Task statement :: Once the line containing "p6210s1 & float64" is found in the entries below, restate it and each following line word for word, stopping after the line containing "p6545s1 & float64".
_____
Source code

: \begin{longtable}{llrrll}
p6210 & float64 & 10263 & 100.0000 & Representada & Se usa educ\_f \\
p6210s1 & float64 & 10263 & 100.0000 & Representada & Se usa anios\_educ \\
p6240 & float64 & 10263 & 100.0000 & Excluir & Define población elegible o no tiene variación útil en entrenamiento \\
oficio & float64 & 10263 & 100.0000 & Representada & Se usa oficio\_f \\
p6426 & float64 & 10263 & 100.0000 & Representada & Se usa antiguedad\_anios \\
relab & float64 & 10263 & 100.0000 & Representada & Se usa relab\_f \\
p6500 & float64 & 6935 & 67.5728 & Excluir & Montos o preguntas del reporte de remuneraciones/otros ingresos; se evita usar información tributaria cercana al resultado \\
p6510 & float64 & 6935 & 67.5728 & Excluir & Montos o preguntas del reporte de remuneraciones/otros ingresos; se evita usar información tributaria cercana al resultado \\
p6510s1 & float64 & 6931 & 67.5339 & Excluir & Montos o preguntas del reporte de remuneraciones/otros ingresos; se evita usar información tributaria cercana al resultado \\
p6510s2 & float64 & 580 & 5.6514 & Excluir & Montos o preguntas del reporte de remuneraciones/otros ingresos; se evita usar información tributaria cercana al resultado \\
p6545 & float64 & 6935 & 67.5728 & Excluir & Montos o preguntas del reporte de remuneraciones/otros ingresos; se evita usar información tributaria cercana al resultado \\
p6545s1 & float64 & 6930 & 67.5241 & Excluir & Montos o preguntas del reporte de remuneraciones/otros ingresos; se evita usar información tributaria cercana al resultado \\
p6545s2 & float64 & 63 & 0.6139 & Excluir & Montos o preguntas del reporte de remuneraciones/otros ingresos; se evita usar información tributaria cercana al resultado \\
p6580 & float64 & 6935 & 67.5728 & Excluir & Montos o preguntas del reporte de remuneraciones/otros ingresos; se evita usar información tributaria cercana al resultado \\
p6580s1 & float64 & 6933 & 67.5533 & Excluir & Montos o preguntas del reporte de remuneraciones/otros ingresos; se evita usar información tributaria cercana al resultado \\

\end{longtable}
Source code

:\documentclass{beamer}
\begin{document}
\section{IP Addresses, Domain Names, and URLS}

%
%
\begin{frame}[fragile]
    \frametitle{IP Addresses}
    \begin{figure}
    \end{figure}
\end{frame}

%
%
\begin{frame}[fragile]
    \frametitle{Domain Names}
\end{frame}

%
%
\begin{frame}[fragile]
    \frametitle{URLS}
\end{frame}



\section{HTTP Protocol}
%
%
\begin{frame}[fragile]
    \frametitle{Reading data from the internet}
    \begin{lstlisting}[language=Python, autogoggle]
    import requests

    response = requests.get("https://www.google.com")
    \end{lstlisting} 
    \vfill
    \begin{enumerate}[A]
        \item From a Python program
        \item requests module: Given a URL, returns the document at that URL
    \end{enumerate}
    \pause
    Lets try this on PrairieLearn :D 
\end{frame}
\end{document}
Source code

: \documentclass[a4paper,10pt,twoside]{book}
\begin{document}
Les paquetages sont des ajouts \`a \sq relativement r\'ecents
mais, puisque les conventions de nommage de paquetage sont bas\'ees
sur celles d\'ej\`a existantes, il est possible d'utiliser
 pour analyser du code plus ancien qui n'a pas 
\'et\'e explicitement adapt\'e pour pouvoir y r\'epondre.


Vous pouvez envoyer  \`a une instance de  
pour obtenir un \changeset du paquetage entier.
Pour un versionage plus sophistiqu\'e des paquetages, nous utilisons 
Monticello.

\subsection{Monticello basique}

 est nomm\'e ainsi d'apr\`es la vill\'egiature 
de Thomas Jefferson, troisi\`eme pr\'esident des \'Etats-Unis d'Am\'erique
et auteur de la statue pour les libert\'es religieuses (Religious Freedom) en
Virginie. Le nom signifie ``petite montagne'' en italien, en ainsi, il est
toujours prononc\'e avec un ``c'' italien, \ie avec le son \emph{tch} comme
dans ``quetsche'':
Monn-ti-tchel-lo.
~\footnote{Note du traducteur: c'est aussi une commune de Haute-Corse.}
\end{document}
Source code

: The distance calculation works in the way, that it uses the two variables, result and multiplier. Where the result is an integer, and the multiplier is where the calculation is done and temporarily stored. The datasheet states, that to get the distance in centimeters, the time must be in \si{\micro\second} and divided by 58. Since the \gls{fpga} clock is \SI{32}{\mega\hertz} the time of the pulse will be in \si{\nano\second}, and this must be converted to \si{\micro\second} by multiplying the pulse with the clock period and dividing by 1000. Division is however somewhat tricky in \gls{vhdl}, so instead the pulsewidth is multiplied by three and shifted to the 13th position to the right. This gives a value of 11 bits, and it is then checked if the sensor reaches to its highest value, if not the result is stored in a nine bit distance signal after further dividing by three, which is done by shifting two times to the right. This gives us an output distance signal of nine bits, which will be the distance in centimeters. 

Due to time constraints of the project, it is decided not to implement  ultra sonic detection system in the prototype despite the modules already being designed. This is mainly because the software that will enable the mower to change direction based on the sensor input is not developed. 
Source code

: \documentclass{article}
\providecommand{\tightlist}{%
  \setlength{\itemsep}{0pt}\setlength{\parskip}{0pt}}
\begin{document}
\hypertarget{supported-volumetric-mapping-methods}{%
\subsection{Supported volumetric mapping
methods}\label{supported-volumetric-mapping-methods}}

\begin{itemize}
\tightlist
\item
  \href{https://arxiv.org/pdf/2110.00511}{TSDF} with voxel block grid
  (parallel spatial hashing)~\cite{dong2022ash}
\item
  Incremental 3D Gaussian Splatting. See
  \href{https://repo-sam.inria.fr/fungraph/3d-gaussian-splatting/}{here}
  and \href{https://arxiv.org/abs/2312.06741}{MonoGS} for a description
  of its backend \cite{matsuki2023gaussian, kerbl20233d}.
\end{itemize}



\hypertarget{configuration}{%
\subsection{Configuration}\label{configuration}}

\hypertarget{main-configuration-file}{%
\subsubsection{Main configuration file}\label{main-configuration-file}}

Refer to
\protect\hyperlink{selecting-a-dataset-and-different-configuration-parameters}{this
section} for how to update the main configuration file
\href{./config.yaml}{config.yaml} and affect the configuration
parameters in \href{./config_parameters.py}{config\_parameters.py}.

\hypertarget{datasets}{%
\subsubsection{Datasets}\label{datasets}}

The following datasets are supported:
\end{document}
_____
Solution ::
p6210s1 & float64 & 10263 & 100.0000 & Representada & Se usa anios\_educ \\
p6240 & float64 & 10263 & 100.0000 & Excluir & Define población elegible o no tiene variación útil en entrenamiento \\
oficio & float64 & 10263 & 100.0000 & Representada & Se usa oficio\_f \\
p6426 & float64 & 10263 & 100.0000 & Representada & Se usa antiguedad\_anios \\
relab & float64 & 10263 & 100.0000 & Representada & Se usa relab\_f \\
p6500 & float64 & 6935 & 67.5728 & Excluir & Montos o preguntas del reporte de remuneraciones/otros ingresos; se evita usar información tributaria cercana al resultado \\
p6510 & float64 & 6935 & 67.5728 & Excluir & Montos o preguntas del reporte de remuneraciones/otros ingresos; se evita usar información tributaria cercana al resultado \\
p6510s1 & float64 & 6931 & 67.5339 & Excluir & Montos o preguntas del reporte de remuneraciones/otros ingresos; se evita usar información tributaria cercana al resultado \\
p6510s2 & float64 & 580 & 5.6514 & Excluir & Montos o preguntas del reporte de remuneraciones/otros ingresos; se evita usar información tributaria cercana al resultado \\
p6545 & float64 & 6935 & 67.5728 & Excluir & Montos o preguntas del reporte de remuneraciones/otros ingresos; se evita usar información tributaria cercana al resultado \\
p6545s1 & float64 & 6930 & 67.5241 & Excluir & Montos o preguntas del reporte de remuneraciones/otros ingresos; se evita usar información tributaria cercana al resultado \\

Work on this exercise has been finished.